TASK BRIEF
Each line in the listing below needs to be transcribed exactly.

EXCERPTED RECORDS

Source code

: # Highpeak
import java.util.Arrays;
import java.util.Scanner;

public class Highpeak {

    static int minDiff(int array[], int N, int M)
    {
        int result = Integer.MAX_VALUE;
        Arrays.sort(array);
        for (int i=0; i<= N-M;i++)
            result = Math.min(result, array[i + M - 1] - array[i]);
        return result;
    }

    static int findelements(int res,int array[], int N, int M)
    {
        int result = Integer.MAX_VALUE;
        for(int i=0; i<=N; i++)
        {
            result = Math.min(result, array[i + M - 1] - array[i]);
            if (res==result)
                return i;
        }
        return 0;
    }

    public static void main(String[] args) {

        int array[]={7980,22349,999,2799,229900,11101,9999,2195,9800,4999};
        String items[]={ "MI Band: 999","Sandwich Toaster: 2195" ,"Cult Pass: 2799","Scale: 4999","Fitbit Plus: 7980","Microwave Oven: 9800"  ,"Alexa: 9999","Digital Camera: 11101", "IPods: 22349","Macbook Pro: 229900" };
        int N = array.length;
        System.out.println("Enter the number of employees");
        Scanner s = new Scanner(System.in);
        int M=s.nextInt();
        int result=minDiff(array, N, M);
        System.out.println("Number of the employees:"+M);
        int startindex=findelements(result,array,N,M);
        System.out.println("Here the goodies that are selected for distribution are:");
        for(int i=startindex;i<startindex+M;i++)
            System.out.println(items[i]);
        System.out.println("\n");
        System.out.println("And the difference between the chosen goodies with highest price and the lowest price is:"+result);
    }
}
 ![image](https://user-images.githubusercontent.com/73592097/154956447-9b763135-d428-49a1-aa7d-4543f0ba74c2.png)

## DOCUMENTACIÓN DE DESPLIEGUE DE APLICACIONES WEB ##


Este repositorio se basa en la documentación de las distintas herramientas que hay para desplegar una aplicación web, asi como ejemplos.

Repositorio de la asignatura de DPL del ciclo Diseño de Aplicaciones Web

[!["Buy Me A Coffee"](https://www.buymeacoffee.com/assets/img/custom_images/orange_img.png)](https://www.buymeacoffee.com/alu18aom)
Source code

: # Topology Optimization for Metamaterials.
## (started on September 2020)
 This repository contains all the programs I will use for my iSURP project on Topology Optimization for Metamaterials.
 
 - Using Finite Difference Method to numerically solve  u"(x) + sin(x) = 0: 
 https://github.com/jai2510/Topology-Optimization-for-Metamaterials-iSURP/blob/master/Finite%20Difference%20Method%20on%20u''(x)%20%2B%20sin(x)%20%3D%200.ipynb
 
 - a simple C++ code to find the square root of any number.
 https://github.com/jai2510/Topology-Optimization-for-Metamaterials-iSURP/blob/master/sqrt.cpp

OUTPUT FOR THIS EXERCISE
Source code

: # Highpeak
import java.util.Arrays;
import java.util.Scanner;

public class Highpeak {

    static int minDiff(int array[], int N, int M)
    {
        int result = Integer.MAX_VALUE;
        Arrays.sort(array);
        for (int i=0; i<= N-M;i++)
            result = Math.min(result, array[i + M - 1] - array[i]);
        return result;
    }

    static int findelements(int res,int array[], int N, int M)
    {
        int result = Integer.MAX_VALUE;
        for(int i=0; i<=N; i++)
        {
            result = Math.min(result, array[i + M - 1] - array[i]);
            if (res==result)
                return i;
        }
        return 0;
    }

    public static void main(String[] args) {

        int array[]={7980,22349,999,2799,229900,11101,9999,2195,9800,4999};
        String items[]={ "MI Band: 999","Sandwich Toaster: 2195" ,"Cult Pass: 2799","Scale: 4999","Fitbit Plus: 7980","Microwave Oven: 9800"  ,"Alexa: 9999","Digital Camera: 11101", "IPods: 22349","Macbook Pro: 229900" };
        int N = array.length;
        System.out.println("Enter the number of employees");
        Scanner s = new Scanner(System.in);
        int M=s.nextInt();
        int result=minDiff(array, N, M);
        System.out.println("Number of the employees:"+M);
        int startindex=findelements(result,array,N,M);
        System.out.println("Here the goodies that are selected for distribution are:");
        for(int i=startindex;i<startindex+M;i++)
            System.out.println(items[i]);
        System.out.println("\n");
        System.out.println("And the difference between the chosen goodies with highest price and the lowest price is:"+result);
    }
}
 ![image](https://user-images.githubusercontent.com/73592097/154956447-9b763135-d428-49a1-aa7d-4543f0ba74c2.png)

## DOCUMENTACIÓN DE DESPLIEGUE DE APLICACIONES WEB ##


Este repositorio se basa en la documentación de las distintas herramientas que hay para desplegar una aplicación web, asi como ejemplos.

Repositorio de la asignatura de DPL del ciclo Diseño de Aplicaciones Web

[!["Buy Me A Coffee"](https://www.buymeacoffee.com/assets/img/custom_images/orange_img.png)](https://www.buymeacoffee.com/alu18aom)
Source code

: # Topology Optimization for Metamaterials.
## (started on September 2020)
 This repository contains all the programs I will use for my iSURP project on Topology Optimization for Metamaterials.
 
 - Using Finite Difference Method to numerically solve  u"(x) + sin(x) = 0: 
 https://github.com/jai2510/Topology-Optimization-for-Metamaterials-iSURP/blob/master/Finite%20Difference%20Method%20on%20u''(x)%20%2B%20sin(x)%20%3D%200.ipynb
 
 - a simple C++ code to find the square root of any number.
 https://github.com/jai2510/Topology-Optimization-for-Metamaterials-iSURP/blob/master/sqrt.cpp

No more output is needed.